Problem details :: The answer must consist of each line below that holds the word "cref", copied as it stands.

Stored data ::
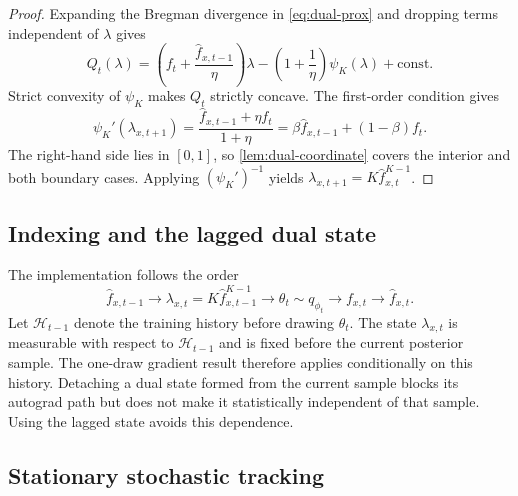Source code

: \begin{proof}
Expanding the Bregman divergence in \cref{eq:dual-prox} and dropping terms independent of $\lambda$ gives
\begin{equation}
  Q_t(\lambda)
  =
  \left(f_t+\frac{\widehat f_{x,t-1}}{\eta}\right)\lambda
  -
  \left(1+\frac{1}{\eta}\right)\psi_K(\lambda)
  +\mathrm{const}.
  \label{eq:app-bregman-expanded}
\end{equation}
Strict convexity of $\psi_K$ makes $Q_t$ strictly concave.
The first-order condition gives
\begin{equation}
  \psi_K'(\lambda_{x,t+1})
  =
  \frac{\widehat f_{x,t-1}+\eta f_t}{1+\eta}
  =
  \beta\widehat f_{x,t-1}+(1-\beta)f_t.
  \label{eq:app-bregman-coordinate}
\end{equation}
The right-hand side lies in $[0,1]$, so \cref{lem:dual-coordinate} covers the interior and both boundary cases.
Applying $(\psi_K')^{-1}$ yields $\lambda_{x,t+1}=K\widehat f_{x,t}^{K-1}$.
\end{proof}

\subsection{Indexing and the lagged dual state}
\label{app:dual-indexing}

The implementation follows the order
\begin{equation}
  \widehat f_{x,t-1}
  \longrightarrow
  \lambda_{x,t}=K\widehat f_{x,t-1}^{K-1}
  \longrightarrow
  \theta_t\sim q_{\phi_t}
  \longrightarrow
  f_{x,t}
  \longrightarrow
  \widehat f_{x,t}.
  \label{eq:app-lagged-indexing}
\end{equation}
Let $\mathcal H_{t-1}$ denote the training history before drawing $\theta_t$.
The state $\lambda_{x,t}$ is measurable with respect to $\mathcal H_{t-1}$ and is fixed before the current posterior sample.
The one-draw gradient result therefore applies conditionally on this history.
Detaching a dual state formed from the current sample blocks its autograd path but does not make it statistically independent of that sample.
Using the lagged state avoids this dependence.

\subsection{Stationary stochastic tracking}
\label{app:stationary-tracking}


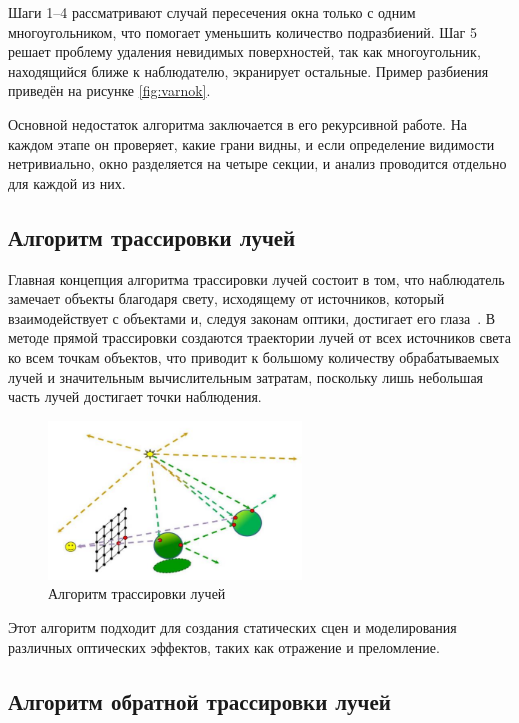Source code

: Шаги 1–4 рассматривают случай пересечения окна только с одним многоугольником, что помогает уменьшить количество подразбиений. Шаг 5 решает проблему удаления невидимых поверхностей, так как многоугольник, находящийся ближе к наблюдателю, экранирует остальные. Пример разбиения приведён на рисунке \ref{fig:varnok}.

Основной недостаток алгоритма заключается в его рекурсивной работе. На каждом этапе он проверяет, какие грани видны, и если определение видимости нетривиально, окно разделяется на четыре секции, и анализ проводится отдельно для каждой из них.

\subsection{Алгоритм трассировки лучей}

Главная концепция алгоритма трассировки лучей состоит в том, что наблюдатель замечает объекты благодаря свету, исходящему от источников, который взаимодействует с объектами и, следуя законам оптики, достигает его глаза~\cite{lit5}. В методе прямой трассировки создаются траектории лучей от всех источников света ко всем точкам объектов, что приводит к большому количеству обрабатываемых лучей и значительным вычислительным затратам, поскольку лишь небольшая часть лучей достигает точки наблюдения. 

\begin{figure}[h] 
	\centering
	\includegraphics[width=0.6\textwidth]{images/direct-ray-tracing.png}
	\caption{Алгоритм трассировки лучей} 
	\label{fig:direct-ray-tracing} 
\end{figure}

Этот алгоритм подходит для создания статических сцен и моделирования различных оптических эффектов, таких как отражение и преломление.

\subsection{Алгоритм обратной трассировки лучей}

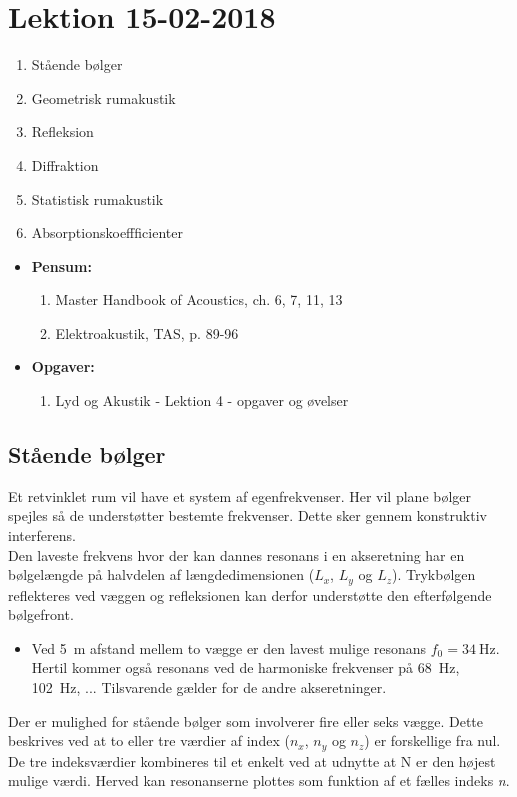 \section{Lektion 15-02-2018}

\begin{enumerate}
	\item Stående bølger
	\item Geometrisk rumakustik
	\item Refleksion
	\item Diffraktion
	\item Statistisk rumakustik
	\item Absorptionskoeffficienter
\end{enumerate}

\begin{mdframed}[style=exampledefault]
	\begin{itemize}
		\item \textbf{Pensum:} 
		\begin{enumerate}
			\item Master Handbook of Acoustics, ch. 6, 7, 11, 13
			\item Elektroakustik, TAS,  p. 89-96
		\end{enumerate}
		\item \textbf{Opgaver:} 
		\begin{enumerate}
			\item Lyd og Akustik - Lektion 4 - opgaver og øvelser
		\end{enumerate}
	\end{itemize}
\end{mdframed}

\subsection{Stående bølger}
Et retvinklet rum vil have et system af egenfrekvenser. Her vil plane bølger spejles så de understøtter bestemte frekvenser. Dette sker gennem konstruktiv interferens. \\

Den laveste frekvens hvor der kan dannes resonans i en akseretning har en bølgelængde på halvdelen af længdedimensionen ($L_x$, $L_y$ og $L_z$). Trykbølgen reflekteres ved væggen og refleksionen kan derfor understøtte den efterfølgende bølgefront.
\begin{itemize}
	\item Ved \SI{5}{\meter} afstand mellem to vægge er den lavest mulige resonans $f_0 = \SI{34}{\hertz}$. Hertil kommer også resonans ved de harmoniske frekvenser på \SI{68}{\hertz}, \SI{102}{\hertz}, ... Tilsvarende gælder for de andre akseretninger.
\end{itemize}
Der er mulighed for stående bølger som involverer fire eller seks vægge.
Dette beskrives ved at to eller tre værdier af index ($n_x$, $n_y$ og $n_z$) er forskellige fra nul. 
De tre indeksværdier kombineres til et enkelt ved at udnytte at N er den højest mulige værdi. Herved kan resonanserne plottes som
funktion af et fælles indeks \textit{n}.\\


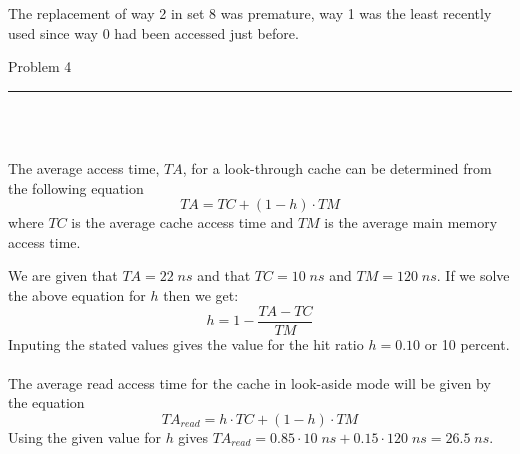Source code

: \documentclass[11pt,reqno]{article}
\begin{document}
The replacement of way 2 in set 8 was premature, way 1 was the least recently used since way 0 had been accessed just before.
\newpage

\begin{flushleft} 
Problem 4 \\
\rule{500pt}{1pt}\\
\end{flushleft} 

\noindent{}\\ 

The average access time, $TA$, for a look-through cache can be determined from the following equation
\[ TA =  TC  + (1 - h) \cdot TM\]
where $TC$ is the average cache access time and $TM$ is the average main memory access time.

We are given that $TA = 22 \; ns$ and that $TC = 10 \; ns$ and $TM = 120 \; ns$. If we solve the above equation for $h$ then we get:
\[ h = 1- \frac{TA - TC}{TM} \]
Inputing the stated values gives the value for the hit ratio $h = 0.10$ or 10 percent.\\

\noindent{}\\ 

The average read access time for the cache in look-aside mode will be given by the equation
\[ TA_{read} =  h \cdot TC  + (1 - h) \cdot TM\]
Using the given value for $h$ gives $TA_{read} = 0.85 \cdot 10 \; ns + 0.15 \cdot 120 \; ns = 26.5 \; ns$.
\end{document}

Exercise result ::
Expanding the Bregman divergence in \cref{eq:dual-prox} and dropping terms independent of $\lambda$ gives
The right-hand side lies in $[0,1]$, so \cref{lem:dual-coordinate} covers the interior and both boundary cases.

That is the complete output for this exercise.